Week 14 — Exascale: Frontier, Aurora, El Capitan, Fugaku#

Where we are in 2026#

Five machines define the present. Three of them — Frontier, Aurora, El Capitan — are American CPU-plus-GPU systems sitting on the post-2022 exascale plateau. One — Fugaku — is a Japanese ARM-with-wide-vectors machine that is the major architectural exception to the GPU consensus. The fifth — JUPITER, fully online in late 2025 — is the European Union’s first exascale system and a deliberate statement of HPC sovereignty. Together they map the design space available to anyone building HPC at the high end in 2025–2030.

This week is the five machines, what they share, what they don’t, and what each is good at.

Frontier (2022): the first exaflop#

  • Site: Oak Ridge National Laboratory.

  • Vendor: HPE (the merged Cray + HPE Cray business).

  • Compute: 9,408 nodes. Each node = 1× AMD EPYC “Trento” 7A53 CPU (64 cores) + 4× AMD Instinct MI250X GPUs.

  • Per node: ~84 TFLOPS FP64 from the GPUs; the CPU is mostly traffic cop.

  • Total: debuted at 1.102 EFLOPS LINPACK sustained in June 2022, the first machine to break the exaflop barrier on HPL; later public Top500 results are about 1.35 EFLOPS.

  • Interconnect: HPE Slingshot-11, 200 Gb/s per port, dragonfly topology. Three planes for compute, with separate planes for storage.

  • Power: 21 MW. ~52 GFLOPS/W on HPL — winner of Green500 #1 at the time of debut.

  • Cooling: direct liquid cooling, warm-water (the cooling water comes in at ~30°C and leaves at ~40°C; no chillers, just cooling towers).

  • Cost: ~$600M.

Sources for Frontier specifications: Atchley et al. (2023), “Frontier: Exploring exascale” (SC23), for node configuration, GPU and CPU details, and system topology; ORNL OLCF Frontier user documentation (olcf.ornl.gov/frontier) for storage and operational figures; Top500 June 2022 list for the 1.102 EFLOPS debut HPL, June 2025 list for ~1.35 EFLOPS; Green500 June 2022 for the 52 GFLOPS/W debut.

Frontier’s architectural pattern is the canonical 2020s pattern: a few CPUs per node managing many GPUs, fast intra-node interconnect (Infinity Fabric for AMD GPUs; NVLink for NVIDIA), and a serious inter-node fabric (Slingshot, NDR InfiniBand). The CPU exists to feed the GPUs and run the parts of the application that don’t accelerate well.

The MI250X GPU is itself two graphics compute dies in one package: an AMD multi-die/MCM GPU. On the spec sheet you have 4 GPUs per node, but it’s actually 8 graphics compute dies. The exposed unit is “Graphics Compute Die” (GCD); CUDA-equivalent code is written per-GCD, not per-package.

Aurora (2023, fully online 2024)#

  • Site: Argonne National Laboratory.

  • Vendor: Intel + HPE.

  • Compute: 10,624 nodes. Each node = 2× Intel Xeon Max (“Sapphire Rapids HBM”) CPUs + 6× Intel Data Center GPU Max (“Ponte Vecchio”) GPUs.

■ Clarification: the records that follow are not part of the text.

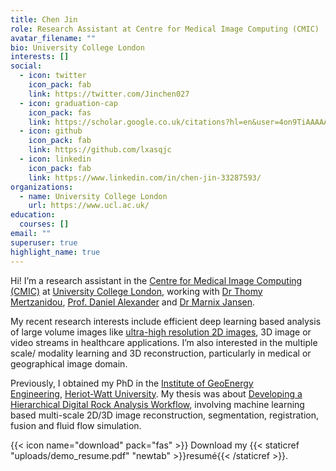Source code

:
 ```yaml
---
title: Chen Jin
role: Research Assistant at Centre for Medical Image Computing (CMIC)
avatar_filename: ""
bio: University College London
interests: []
social:
  - icon: twitter
    icon_pack: fab
    link: https://twitter.com/Jinchen027
  - icon: graduation-cap
    icon_pack: fas
    link: https://scholar.google.co.uk/citations?hl=en&user=4on9TiAAAAAJ
  - icon: github
    icon_pack: fab
    link: https://github.com/lxasqjc
  - icon: linkedin
    icon_pack: fab
    link: https://www.linkedin.com/in/chen-jin-33287593/
organizations:
  - name: University College London
    url: https://www.ucl.ac.uk/
education:
  courses: []
email: ""
superuser: true
highlight_name: true
---
```

Hi! I’m a research assistant in the [Centre for Medical Image Computing (CMIC)](https://www.ucl.ac.uk/medical-image-computing/) at [University College London](https://www.ucl.ac.uk/), working with [Dr Thomy Mertzanidou](http://www0.cs.ucl.ac.uk/staff/T.Mertzanidou/), [Prof. Daniel Alexander](http://www0.cs.ucl.ac.uk/staff/d.alexander/) and [Dr Marnix Jansen](https://iris.ucl.ac.uk/iris/browse/profile?upi=MJJAN31).

My recent research interests include efficient deep learning based analysis of large volume images like [ultra-high resolution 2D images](https://arxiv.org/abs/2007.15124), 3D image or video streams in healthcare applications. I’m also interested in the multiple scale/ modality learning and 3D reconstruction, particularly in medical or geographical image domain.

Previously, I obtained my PhD in the [Institute of GeoEnergy Engineering](https://www.hw.ac.uk/uk/schools/energy-geoscience-infrastructure-society/research/ige.htm/), [Heriot-Watt University](https://www.hw.ac.uk/). My thesis was about [Developing a Hierarchical Digital Rock Analysis Workflow](https://core.ac.uk/download/pdf/199293389.pdf), involving machine learning based multi-scale 2D/3D image reconstruction, segmentation, registration, fusion and fluid flow simulation.

{{< icon name="download" pack="fas" >}} Download my {{< staticref "uploads/demo_resume.pdf" "newtab" >}}resumé{{< /staticref >}}.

  • Per node: ~131 TFLOPS FP64.

  • Total: 1.012 EFLOPS LINPACK (June 2024).

  • Interconnect: HPE Slingshot-11, dragonfly.

  • Power: ~38 MW. Roughly 27 GFLOPS/W — significantly less efficient than Frontier.

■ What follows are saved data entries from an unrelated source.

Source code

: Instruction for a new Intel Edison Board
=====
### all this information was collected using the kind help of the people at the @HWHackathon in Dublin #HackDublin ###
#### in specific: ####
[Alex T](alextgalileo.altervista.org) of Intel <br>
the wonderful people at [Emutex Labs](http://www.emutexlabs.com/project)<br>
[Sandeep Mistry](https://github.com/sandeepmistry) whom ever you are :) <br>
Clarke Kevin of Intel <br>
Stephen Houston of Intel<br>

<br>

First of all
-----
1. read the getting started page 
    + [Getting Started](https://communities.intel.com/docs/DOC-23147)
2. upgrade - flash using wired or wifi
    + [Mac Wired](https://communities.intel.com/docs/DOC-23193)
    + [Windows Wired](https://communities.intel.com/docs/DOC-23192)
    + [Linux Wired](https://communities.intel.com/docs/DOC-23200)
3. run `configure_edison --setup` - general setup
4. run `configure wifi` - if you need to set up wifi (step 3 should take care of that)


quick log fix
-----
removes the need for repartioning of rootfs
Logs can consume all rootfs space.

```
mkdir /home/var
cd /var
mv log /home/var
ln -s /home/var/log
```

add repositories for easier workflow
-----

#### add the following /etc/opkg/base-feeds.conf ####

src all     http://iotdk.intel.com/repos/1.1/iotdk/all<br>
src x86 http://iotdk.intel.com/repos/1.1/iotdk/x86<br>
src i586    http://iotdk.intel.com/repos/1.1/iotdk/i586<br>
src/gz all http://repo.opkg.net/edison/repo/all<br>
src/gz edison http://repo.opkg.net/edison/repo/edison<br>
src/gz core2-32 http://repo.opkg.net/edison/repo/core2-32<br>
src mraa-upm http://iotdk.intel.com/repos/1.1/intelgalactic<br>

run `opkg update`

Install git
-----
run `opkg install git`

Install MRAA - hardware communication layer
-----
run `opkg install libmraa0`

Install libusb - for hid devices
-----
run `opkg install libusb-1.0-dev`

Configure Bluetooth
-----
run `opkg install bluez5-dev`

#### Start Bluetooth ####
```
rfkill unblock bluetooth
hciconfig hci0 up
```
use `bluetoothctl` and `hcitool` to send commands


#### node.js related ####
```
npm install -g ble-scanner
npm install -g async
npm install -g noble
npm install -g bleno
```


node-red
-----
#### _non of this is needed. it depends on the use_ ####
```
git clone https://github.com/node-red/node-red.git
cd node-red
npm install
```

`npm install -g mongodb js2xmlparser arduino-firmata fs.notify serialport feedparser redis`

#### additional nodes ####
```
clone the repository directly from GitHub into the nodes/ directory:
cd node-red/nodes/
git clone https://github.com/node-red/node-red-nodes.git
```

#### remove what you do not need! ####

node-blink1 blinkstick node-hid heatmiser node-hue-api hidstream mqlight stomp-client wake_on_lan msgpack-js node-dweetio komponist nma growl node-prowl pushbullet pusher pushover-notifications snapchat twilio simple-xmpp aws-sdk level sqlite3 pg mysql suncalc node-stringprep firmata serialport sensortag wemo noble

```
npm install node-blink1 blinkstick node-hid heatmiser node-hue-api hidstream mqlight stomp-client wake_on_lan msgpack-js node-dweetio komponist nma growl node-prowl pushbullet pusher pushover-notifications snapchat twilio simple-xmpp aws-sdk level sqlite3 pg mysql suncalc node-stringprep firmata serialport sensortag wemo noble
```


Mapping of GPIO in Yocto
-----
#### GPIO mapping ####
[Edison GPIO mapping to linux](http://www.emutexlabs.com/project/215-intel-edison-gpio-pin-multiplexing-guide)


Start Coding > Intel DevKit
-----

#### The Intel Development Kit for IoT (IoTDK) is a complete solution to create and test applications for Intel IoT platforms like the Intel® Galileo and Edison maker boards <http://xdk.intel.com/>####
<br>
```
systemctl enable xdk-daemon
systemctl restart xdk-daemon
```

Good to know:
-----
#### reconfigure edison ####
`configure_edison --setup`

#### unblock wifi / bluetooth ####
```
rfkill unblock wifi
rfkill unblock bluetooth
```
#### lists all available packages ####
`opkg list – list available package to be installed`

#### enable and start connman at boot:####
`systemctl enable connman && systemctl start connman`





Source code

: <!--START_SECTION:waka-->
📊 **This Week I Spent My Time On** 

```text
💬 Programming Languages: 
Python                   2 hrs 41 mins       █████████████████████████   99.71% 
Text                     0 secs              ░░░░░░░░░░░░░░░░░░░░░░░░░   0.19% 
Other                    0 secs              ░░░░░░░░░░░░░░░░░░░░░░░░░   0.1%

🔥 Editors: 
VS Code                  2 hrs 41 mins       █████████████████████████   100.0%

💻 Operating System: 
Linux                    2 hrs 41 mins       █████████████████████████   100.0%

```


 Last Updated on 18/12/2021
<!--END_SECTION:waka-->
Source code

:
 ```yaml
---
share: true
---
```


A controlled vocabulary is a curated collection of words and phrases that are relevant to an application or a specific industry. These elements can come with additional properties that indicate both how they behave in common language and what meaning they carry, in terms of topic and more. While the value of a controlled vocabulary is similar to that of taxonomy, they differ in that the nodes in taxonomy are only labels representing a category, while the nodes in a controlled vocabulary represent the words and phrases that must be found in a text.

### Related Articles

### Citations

  • Cooling: direct liquid cooling.

  • Cost: ~$500M.

Sources for Aurora specifications: ANL ALCF Aurora user documentation (alcf.anl.gov/aurora) for node configuration, GPU/CPU breakdown, and DAOS storage; Top500 June 2024 list for the 1.012 EFLOPS HPL Rmax; Green500 entries 2024 for power efficiency.

Aurora was originally announced in 2015 to use Intel Xeon Phi accelerators and to ship in 2018. It was redesigned multiple times when Xeon Phi was canceled (2018) and then again as Ponte Vecchio’s schedule slipped. Aurora’s eventual debut at #2 (behind Frontier) closed a chapter for Intel: Ponte Vecchio is competitive enough to make Aurora an exascale system, but Intel’s accelerator roadmap has been reset more than once since then. Treat Aurora as an important production machine and as a cautionary example about relying on a vendor roadmap at decade scale.

El Capitan (2024)#

  • Site: Lawrence Livermore National Laboratory.

  • Vendor: HPE / AMD.

  • Compute: 11,039 nodes. Each node = 4× AMD Instinct MI300A APUs.

  • Total: 1.742 EFLOPS LINPACK on its November 2024 debut; about 1.81 EFLOPS on the November 2025 Top500 list. Currently #1 on the Top500 as of that list.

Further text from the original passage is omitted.